As her mother, as her former swim coach, and as a former swimmer myself, it was very difficult to watch.
To see her relationship with swimming turn from something joyful to something stressful at eleven years old was really heartbreaking for me.
So we backed off.
We backed off big time.
In April we switched to a team with a different philosophy. Ironically, the team we switched to is the best team in the state, but it has a much less intense philosophy, less demanding practice schedules and less demanding expectations for the younger swimmers.
There was not a minimum practice attendance. There was no pressure to be there a certain number of days each week.
And we took full advantage of this.
In April, May and June, Number 4 participated in a play and ran on the middle school track team and she opted more than once to skip swim practice so that she could accept babysitting jobs and make some money.
Out of a possible twenty-three practices in May, she went to approximately ten of them.
She missed more than 50% of her practices and averaged two-and-a-half practices a week.
And three things happened as a result of this.
First, she got a break from swimming and was able to get some clarity. And what she realized when she was away was that she missed going to practice consistently.
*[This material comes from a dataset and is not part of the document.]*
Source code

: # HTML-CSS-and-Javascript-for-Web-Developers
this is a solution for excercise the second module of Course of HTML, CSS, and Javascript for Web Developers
Second, since she was in the water approximately half the time she had been in the water in the winter, she had no expectations. She didn’t put so much pressure on herself when she was swimming in meets because she shouldn’t have swum fast because she’d hardly been training.
And swimming went from being something stressful back to what it was supposed to be.
ENJOYABLE.
Last weekend was the championship meet for 14 and under swimmers in Connecticut.
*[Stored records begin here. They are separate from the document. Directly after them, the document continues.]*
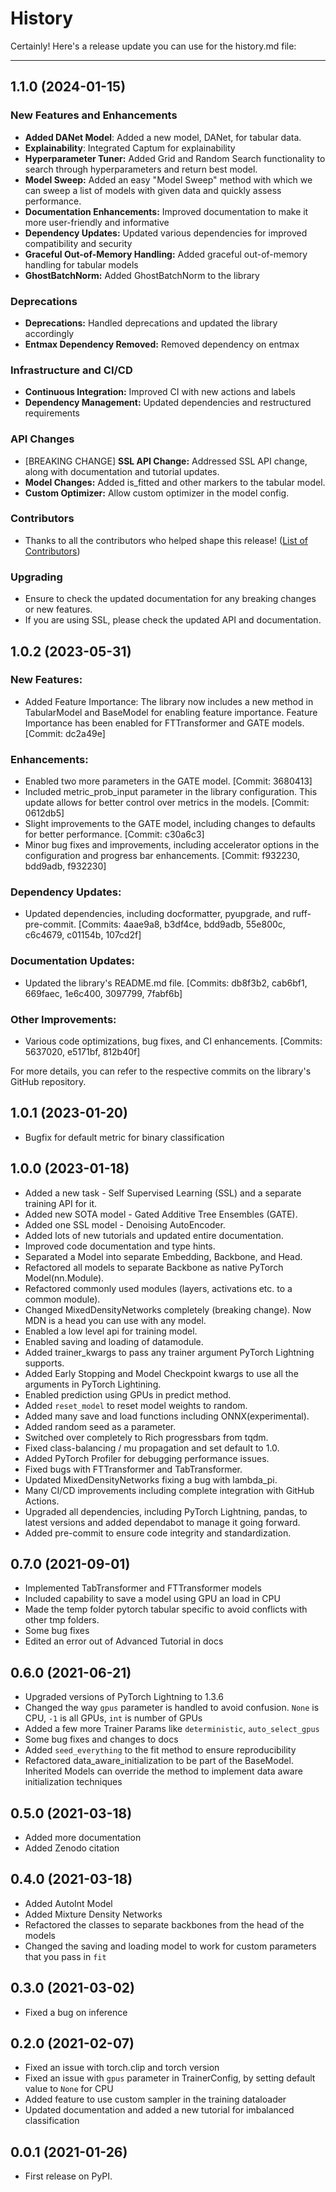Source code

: # History

Certainly! Here's a release update you can use for the history.md file:

---
## 1.1.0 (2024-01-15)

### New Features and Enhancements
- **Added DANet Model**: Added a new model, DANet, for tabular data.
- **Explainability**: Integrated Captum for explainability
- **Hyperparameter Tuner:** Added Grid and Random Search functionality to search through hyperparameters and return best model.
- **Model Sweep:** Added an easy "Model Sweep" method with which we can sweep a list of models with given data and quickly assess performance.
- **Documentation Enhancements:** Improved documentation to make it more user-friendly and informative
- **Dependency Updates:** Updated various dependencies for improved compatibility and security
- **Graceful Out-of-Memory Handling:** Added graceful out-of-memory handling for tabular models
- **GhostBatchNorm:** Added GhostBatchNorm to the library

### Deprecations
- **Deprecations:** Handled deprecations and updated the library accordingly
- **Entmax Dependency Removed:** Removed dependency on entmax

### Infrastructure and CI/CD
- **Continuous Integration:** Improved CI with new actions and labels
- **Dependency Management:** Updated dependencies and restructured requirements

### API Changes
- [BREAKING CHANGE] **SSL API Change:** Addressed SSL API change, along with documentation and tutorial updates.
- **Model Changes:** Added is_fitted and other markers to the tabular model.
- **Custom Optimizer:** Allow custom optimizer in the model config.

### Contributors
- Thanks to all the contributors who helped shape this release! ([List of Contributors](Link_to_Contributors))

### Upgrading
- Ensure to check the updated documentation for any breaking changes or new features.
- If you are using SSL, please check the updated API and documentation.

## 1.0.2 (2023-05-31)

### New Features:

- Added Feature Importance: The library now includes a new method in TabularModel and BaseModel for enabling feature importance. Feature Importance has been enabled for FTTransformer and GATE models. [Commit: dc2a49e]
### Enhancements:

- Enabled two more parameters in the GATE model. [Commit: 3680413]
- Included metric_prob_input parameter in the library configuration. This update allows for better control over metrics in the models. [Commit: 0612db5]
- Slight improvements to the GATE model, including changes to defaults for better performance. [Commit: c30a6c3]
- Minor bug fixes and improvements, including accelerator options in the configuration and progress bar enhancements. [Commit: f932230, bdd9adb, f932230]
### Dependency Updates:

- Updated dependencies, including docformatter, pyupgrade, and ruff-pre-commit. [Commits: 4aae9a8, b3df4ce, bdd9adb, 55e800c, c6c4679, c01154b, 107cd2f]
### Documentation Updates:

- Updated the library's README.md file. [Commits: db8f3b2, cab6bf1, 669faec, 1e6c400, 3097799, 7fabf6b]
### Other Improvements:

- Various code optimizations, bug fixes, and CI enhancements. [Commits: 5637020, e5171bf, 812b40f]

For more details, you can refer to the respective commits on the library's GitHub repository.

## 1.0.1 (2023-01-20)

- Bugfix for default metric for binary classification




## 1.0.0 (2023-01-18)

- Added a new task - Self Supervised Learning (SSL) and a separate training API for it.
- Added new SOTA model - Gated Additive Tree Ensembles (GATE).
- Added one SSL model - Denoising AutoEncoder.
- Added lots of new tutorials and updated entire documentation.
- Improved code documentation and type hints.
- Separated a Model into separate Embedding, Backbone, and Head.
- Refactored all models to separate Backbone as native PyTorch Model(nn.Module).
- Refactored commonly used modules (layers, activations etc. to a common module).
- Changed MixedDensityNetworks completely (breaking change). Now MDN is a head you can use with any model.
- Enabled a low level api for training model.
- Enabled saving and loading of datamodule.
- Added trainer_kwargs to pass any trainer argument PyTorch Lightning supports.
- Added Early Stopping and Model Checkpoint kwargs to use all the arguments in PyTorch Lightining.
- Enabled prediction using GPUs in predict method.
- Added `reset_model` to reset model weights to random.
- Added many save and load functions including ONNX(experimental).
- Added random seed as a parameter.
- Switched over completely to Rich progressbars from tqdm.
- Fixed class-balancing / mu propagation and set default to 1.0.
- Added PyTorch Profiler for debugging performance issues.
- Fixed bugs with FTTransformer and TabTransformer.
- Updated MixedDensityNetworks fixing a bug with lambda_pi.
- Many CI/CD improvements including complete integration with GitHub Actions.
- Upgraded all dependencies, including PyTorch Lightning, pandas, to latest versions and added dependabot to manage it going forward.
- Added pre-commit to ensure code integrity and standardization.

## 0.7.0 (2021-09-01)

- Implemented TabTransformer and FTTransformer models
- Included capability to save a model using GPU an load in CPU
- Made the temp folder pytorch tabular specific to avoid conflicts with other tmp folders.
- Some bug fixes
- Edited an error out of Advanced Tutorial in docs

## 0.6.0 (2021-06-21)

- Upgraded versions of PyTorch Lightning to 1.3.6
- Changed the way `gpus` parameter is handled to avoid confusion. `None` is CPU, `-1` is all GPUs, `int` is number of GPUs
- Added a few more Trainer Params like `deterministic`, `auto_select_gpus`
- Some bug fixes and changes to docs
- Added `seed_everything` to the fit method to ensure reproducibility
- Refactored data_aware_initialization to be part of the BaseModel. Inherited Models can override the method to implement data aware initialization techniques

## 0.5.0 (2021-03-18)

- Added more documentation
- Added Zenodo citation

## 0.4.0 (2021-03-18)

- Added AutoInt Model
- Added Mixture Density Networks
- Refactored the classes to separate backbones from the head of the models
- Changed the saving and loading model to work for custom parameters that you pass in `fit`

## 0.3.0 (2021-03-02)

- Fixed a bug on inference

## 0.2.0 (2021-02-07)

- Fixed an issue with torch.clip and torch version
- Fixed an issue with `gpus` parameter in TrainerConfig, by setting default value to `None` for CPU
- Added feature to use custom sampler in the training dataloader
- Updated documentation and added a new tutorial for imbalanced classification

## 0.0.1 (2021-01-26)

- First release on PyPI.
Number 4 had zero expectations for herself because her season had been so sporadic.
I watched her on deck from the stands.
She was laughing and cheering and talking with her friends from other teams, and she was dancing behind the blocks before her events when the music was played.
SHE WAS HAVING SUCH A GOOD TIME.
And you know what happened?
Number 4 had the meet of her life.
In six events, she dropped a total of 40.02 seconds.
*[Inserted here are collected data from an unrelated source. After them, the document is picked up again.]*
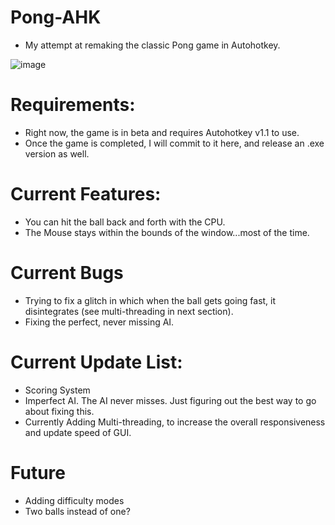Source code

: # Pong-AHK
- My attempt at remaking the classic Pong game in Autohotkey.

![image](https://github.com/user-attachments/assets/d5b63f4e-2edb-4cdd-ac1d-a7eb2d8e7b16)


# Requirements:
- Right now, the game is in beta and requires Autohotkey v1.1 to use.
- Once the game is completed, I will commit to it here, and release an .exe version as well.

# Current Features:
- You can hit the ball back and forth with the CPU.
- The Mouse stays within the bounds of the window...most of the time.

# Current Bugs
- Trying to fix a glitch in which when the ball gets going fast, it disintegrates (see multi-threading in next section).
- Fixing the perfect, never missing AI.

# Current Update List:
- Scoring System
- Imperfect AI. The AI never misses. Just figuring out the best way to go about fixing this.
- Currently Adding Multi-threading, to increase the overall responsiveness and update speed of GUI.

# Future
- Adding difficulty modes
- Two balls instead of one?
This means nothing to you if you aren’t a swimmer.
(If you are a swimmer, that’s an average of almost seven seconds per event, and she swam three 200’s, one 100, and two 50’s).
In laymen’s terms, she dropped a shit ton of time and swam incredibly fast.
Fast enough that she is currently ranked 18th in the country among eleven year old girls in one of those events.
She does not know this.
And I will not tell her this.
That will just create pressure for her. Self-imposed pressure. She doesn’t need the pressure.
Because the anxiety has finally disappeared.
At finals on the last night of the meet she said to me, “Mom, this is literally the most amazing swim meet of my life.”
A swim meet where she had no expectations for herself other than to have a good time with her new teammates and catch up with her old ones.
And then when we were all completely depleted and had finally gotten home after having spent more than 30 hours at the pool over the last three days, I went upstairs to say goodnight to Number 4 who was already snuggled under her covers.
And she said to me, “Mom?”
“Yeah?” I answered.
“I DON’T THINK I COULD POSSIBLY BE HAPPIER THAN I AM RIGHT NOW.”
And I kind of felt the exact same way.
Because things had come full circle for her. And swimming had become fun again.
And who knows.
Someday that Olympic dream may still become a reality for Number 4 after all.
BRSD says
Very nice post
I suggest reading this book
Norwich by Karen Crouse
not your average mom says
I’ll check it out 🙂
seema sikka says
A very apt and thoughtful post to bring up kids. Instead of pushing her to do better, u are helping her to chill out. This approach will benefit the kids in the long run. U somehow make complicated issues sound so simple!